Defence alliance Nato failed to immediately move forward with the accession process for Sweden and Finland after Turkey, which earlier had outlined a broad list of complaints with alliance members, blocked the formal acceptance of the applications. 

Nato ambassadors met on Wednesday morning, but couldn’t agree to proceed with the applications after Turkey held up consensus, according to people familiar with the matter. Only after all Nato allies give consent can Sweden and Finland start accession talks with the alliance.

Turkish President Recep Tayyip Erdogan signalled earlier this week that he wouldn’t allow the Nordic nations to join, alleging they support Kurdish militants his government regards as terrorists.
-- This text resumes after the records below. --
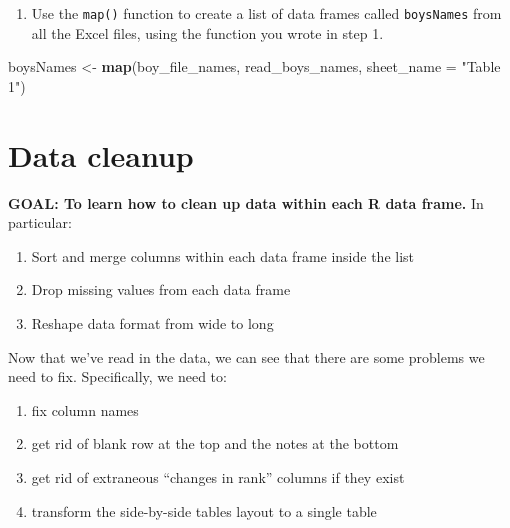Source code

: \documentclass[
]{book}
\newenvironment{Shaded}{\begin{snugshade}}{\end{snugshade}}
\newcommand{\DataTypeTok}[1]{\textcolor[rgb]{0.13,0.29,0.53}{#1}}
\newcommand{\KeywordTok}[1]{\textcolor[rgb]{0.13,0.29,0.53}{\textbf{#1}}}
\newcommand{\NormalTok}[1]{#1}
\newcommand{\StringTok}[1]{\textcolor[rgb]{0.31,0.60,0.02}{#1}}
\providecommand{\tightlist}{%
  \setlength{\itemsep}{0pt}\setlength{\parskip}{0pt}}
\begin{document}
\begin{alert}
\begin{enumerate}
\def\labelenumi{\arabic{enumi}.}
\setcounter{enumi}{2}
\tightlist
\item
  Use the \texttt{map()} function to create a list of data frames called \texttt{boysNames} from all the Excel files, using the function you wrote in step 1.
\end{enumerate}

\begin{Shaded}
\begin{Highlighting}[]
\NormalTok{boysNames \textless{}{-}}\StringTok{ }\KeywordTok{map}\NormalTok{(boy\_file\_names, read\_boys\_names, }\DataTypeTok{sheet\_name =} \StringTok{"Table 1"}\NormalTok{)}
\end{Highlighting}
\end{Shaded}

\end{alert}

\hypertarget{data-cleanup}{%
\section{Data cleanup}\label{data-cleanup}}

\begin{alert}

\textbf{GOAL: To learn how to clean up data within each R data frame.} In particular:

\begin{enumerate}
\def\labelenumi{\arabic{enumi}.}
\tightlist
\item
  Sort and merge columns within each data frame inside the list
\item
  Drop missing values from each data frame
\item
  Reshape data format from wide to long
\end{enumerate}

\end{alert}

Now that we've read in the data, we can see that there are some problems we need to fix. Specifically, we need to:

\begin{enumerate}
\def\labelenumi{\arabic{enumi}.}
\tightlist
\item
  fix column names
\item
  get rid of blank row at the top and the notes at the bottom
\item
  get rid of extraneous ``changes in rank'' columns if they exist
\item
  transform the side-by-side tables layout to a single table
\end{enumerate}
\end{document}
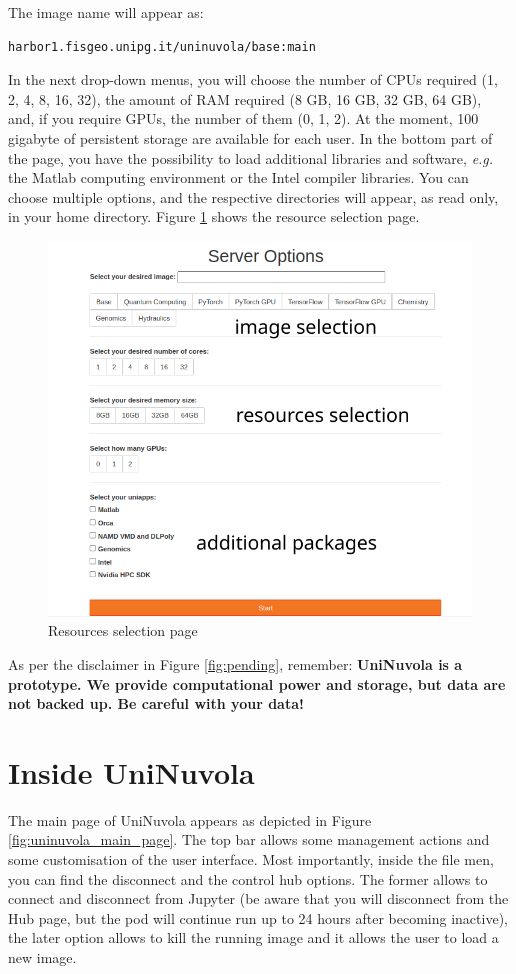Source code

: The image name will appear as:
\begin{lstlisting}[language=bash] 
harbor1.fisgeo.unipg.it/uninuvola/base:main
\end{lstlisting}

In the next drop-down menus, you will choose the number of CPUs required (1, 2, 4, 8, 16, 32), the amount of RAM
required (8 GB, 16 GB, 32 GB, 64 GB), and, if you require GPUs, the number of them (0, 1, 2). At the moment, 100
gigabyte of persistent storage are available for each user. In the bottom part of the page, you have the possibility to load additional libraries and software, \textit{e.g.} the Matlab computing environment or the Intel compiler libraries. You can choose multiple options, and the respective directories will appear, as read only, in your home directory. Figure \ref{fig:resources} shows the resource selection page.\\

\begin{figure}[!ht]
    \centering
    \includegraphics[width=0.75\linewidth]{img/resource_selection.png}
    \caption{Resources selection page}
    \label{fig:resources}
\end{figure}

As per the disclaimer in Figure \ref{fig:pending}, remember: \textbf{UniNuvola is a prototype. We provide computational
    power and storage, but data are not backed up. Be careful with your data!} \\

\section{Inside UniNuvola}
The main page of UniNuvola appears as depicted in Figure \ref{fig:uninuvola_main_page}. The top bar allows some
management actions and some customisation of the user interface. Most importantly, inside the file men, you can find the
disconnect and  the control hub options. The former allows to connect and disconnect from Jupyter (be aware that you
will disconnect from the Hub page, but the pod will continue run up to 24 hours after becoming inactive), the later
option allows to kill the running image and it allows the user to load a new image. \\

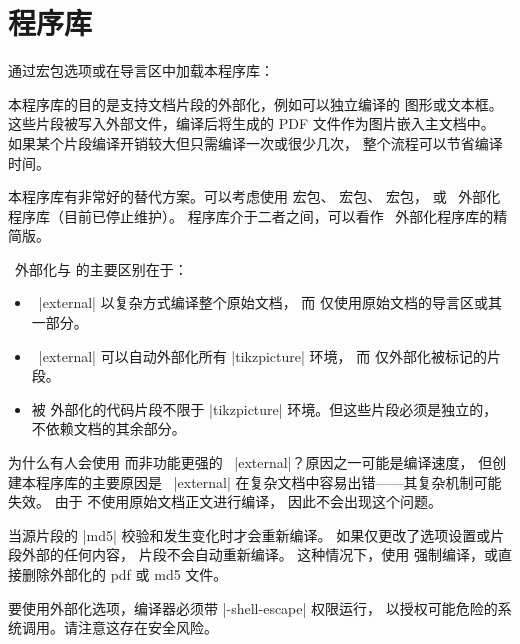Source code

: \clearpage
\section{ 程序库}\label{sec:external}%
%
通过宏包选项或在导言区中加载本程序库：
\begin{dispListing}
\end{dispListing}

本程序库的目的是支持文档片段的外部化，例如可以独立编译的
图形或文本框。这些片段被写入外部文件，编译后将生成的
PDF 文件作为图片嵌入主文档中。
如果某个片段编译开销较大但只需编译一次或很少几次，
整个流程可以节省编译时间。

本程序库有非常好的替代方案。可以考虑使用
 宏包、
 宏包、
 宏包，
或 \tikzname\ 外部化程序库（目前已停止维护）。
 程序库介于二者之间，可以看作
\tikzname\ 外部化程序库的精简版。

\tikzname\ 外部化与  的主要区别在于：
\begin{itemize}
\item\tikzname\ |external| 以复杂方式编译整个原始文档，
  而  仅使用原始文档的导言区或其一部分。
\item\tikzname\ |external| 可以自动外部化所有 |tikzpicture| 环境，
  而  仅外部化被标记的片段。
\item 被  外部化的代码片段不限于
  |tikzpicture| 环境。但这些片段必须是独立的，
  不依赖文档的其余部分。
\end{itemize}
为什么有人会使用  而非功能更强的
\tikzname\ |external|？原因之一可能是编译速度，
但创建本程序库的主要原因是 \tikzname\ |external|
在复杂文档中容易出错——其复杂机制可能失效。
由于  不使用原始文档正文进行编译，
因此不会出现这个问题。

\begin{marker}
当源片段的 |md5| 校验和发生变化时才会重新编译。
如果仅更改了选项设置或片段外部的任何内容，
片段不会自动重新编译。
这种情况下，使用 
强制编译，或直接删除外部化的 pdf 或 md5 文件。
\end{marker}

\begin{marker}
要使用外部化选项，编译器必须带 |-shell-escape| 权限运行，
以授权可能危险的系统调用。请注意这存在安全风险。
\end{marker}


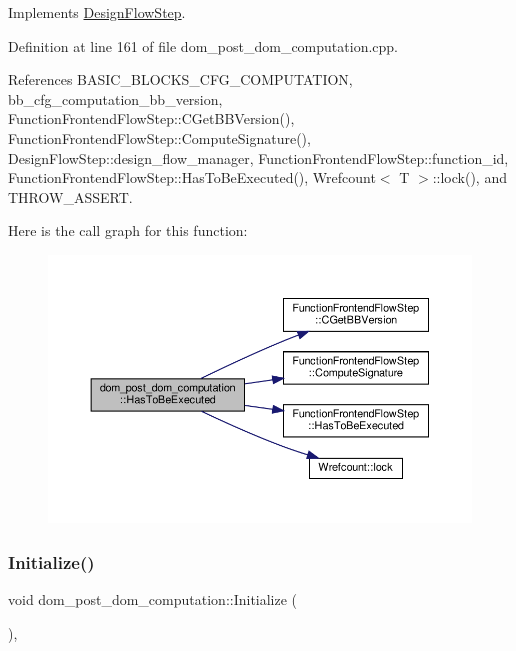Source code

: Implements \hyperlink{classDesignFlowStep_a1783abe0c1d162a52da1e413d5d1ef05}{Design\+Flow\+Step}.



Definition at line 161 of file dom\+\_\+post\+\_\+dom\+\_\+computation.\+cpp.



References B\+A\+S\+I\+C\+\_\+\+B\+L\+O\+C\+K\+S\+\_\+\+C\+F\+G\+\_\+\+C\+O\+M\+P\+U\+T\+A\+T\+I\+ON, bb\+\_\+cfg\+\_\+computation\+\_\+bb\+\_\+version, Function\+Frontend\+Flow\+Step\+::\+C\+Get\+B\+B\+Version(), Function\+Frontend\+Flow\+Step\+::\+Compute\+Signature(), Design\+Flow\+Step\+::design\+\_\+flow\+\_\+manager, Function\+Frontend\+Flow\+Step\+::function\+\_\+id, Function\+Frontend\+Flow\+Step\+::\+Has\+To\+Be\+Executed(), Wrefcount$<$ T $>$\+::lock(), and T\+H\+R\+O\+W\+\_\+\+A\+S\+S\+E\+RT.

Here is the call graph for this function\+:
\nopagebreak
\begin{figure}[H]
\begin{center}
\leavevmode
\includegraphics[width=350pt]{db/d28/classdom__post__dom__computation_a4b744602d67b99a29be3a61b769bad7a_cgraph}
\end{center}
\end{figure}
\mbox{\label{classdom__post__dom__computation_a6ee3cd25445edae2d45bf4a77564f11f}} 
\subsubsection{\texorpdfstring{Initialize()}{Initialize()}}
{\footnotesize\ttfamily void dom\+\_\+post\+\_\+dom\+\_\+computation\+::\+Initialize (\begin{DoxyParamCaption}{ }\end{DoxyParamCaption})\hspace{0.3cm}{\ttfamily [override]}, {\ttfamily [virtual]}}




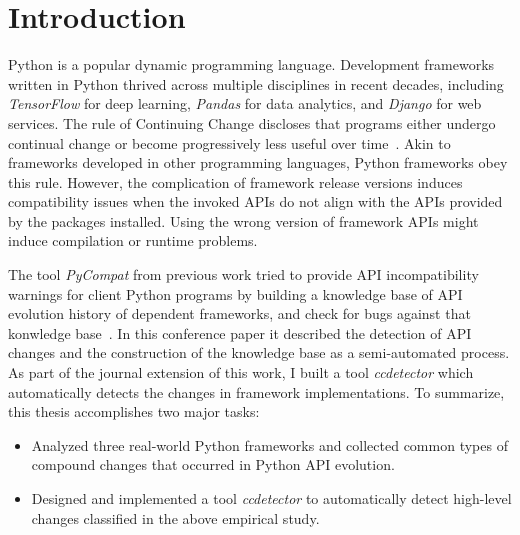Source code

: \chapter{Introduction}
\label{chap:introduction}

Python is a popular dynamic programming language. Development frameworks written in Python thrived across multiple disciplines in recent decades, including \textit{TensorFlow} for deep learning, \textit{Pandas} for data analytics, and \textit{Django} for web services. The rule of Continuing Change discloses that programs either undergo continual change or become progressively less useful over time~\cite{evo-laws}. Akin to frameworks developed in other programming languages, Python frameworks obey this rule. However, the complication of framework release versions induces compatibility issues when the invoked APIs do not align with the APIs provided by the packages installed. Using the wrong version of framework APIs might induce compilation or runtime problems.

The tool \textit{PyCompat} from previous work tried to provide API incompatibility warnings for client Python programs by building a knowledge base of API evolution history of dependent frameworks, and check for bugs against that konwledge base~\cite{DBLP:conf/wcre/ZhangZWTLX20}. In this conference paper it described the detection of API changes and the construction of the knowledge base as a semi-automated process. As part of the journal extension of this work, I built a tool \textit{ccdetector} which automatically detects the changes in framework implementations.
To summarize, this thesis accomplishes two major tasks:

\begin{itemize}
  \item Analyzed three real-world Python frameworks and collected common types of compound changes that occurred in Python API evolution.
  \item Designed and implemented a tool \textit{ccdetector} to automatically detect high-level changes classified in the above empirical study.
\end{itemize}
He added on Wednesday that his concerns extend beyond Sweden and Finland but also to how other Nato members handle the Kurdish groups.

“Our only expectation from our allies was that they should have approached Turkey’s efforts to protect its borders and establish its security the same way,” he told legislators of his ruling AK Party in parliament. “Nato’s expansion is meaningful to the degree our sensitivities are respected.” 

Before Turkey’s concerns, Nato ambassadors were expected to rapidly accept the bids in what was seen as a minor formality and sign the accession protocols within days of their applications. That timing is now set to slip as it’s unclear how long Turkey will dig in over its demands. 

A Nato official said the alliance is determined to work through the issues and reach a rapid conclusion.

US President Joe Biden said on Wednesday he thought the bids by Sweden and Finland to join Nato would be successful, despite objections raised by Turkey, Reuters reported.

Turkey is engaged in talks with Sweden and Finland, and Nato members say they’re confident the Turkish concerns can be overcome. However, they could eventually agree with other allies to start the accession process, only to veto down the line.

Finnish foreign minister Pekka Haavisto said on Tuesday that he’s in daily contact with Turkish diplomats, and that a meeting in person will be arranged “when the time comes”.

“This is a good day at a critical moment for our security,” the alliance’s secretary-general, Jens Stoltenberg, told reporters after he received the bids from Finland and Sweden. “This is a historic moment which we should seize.”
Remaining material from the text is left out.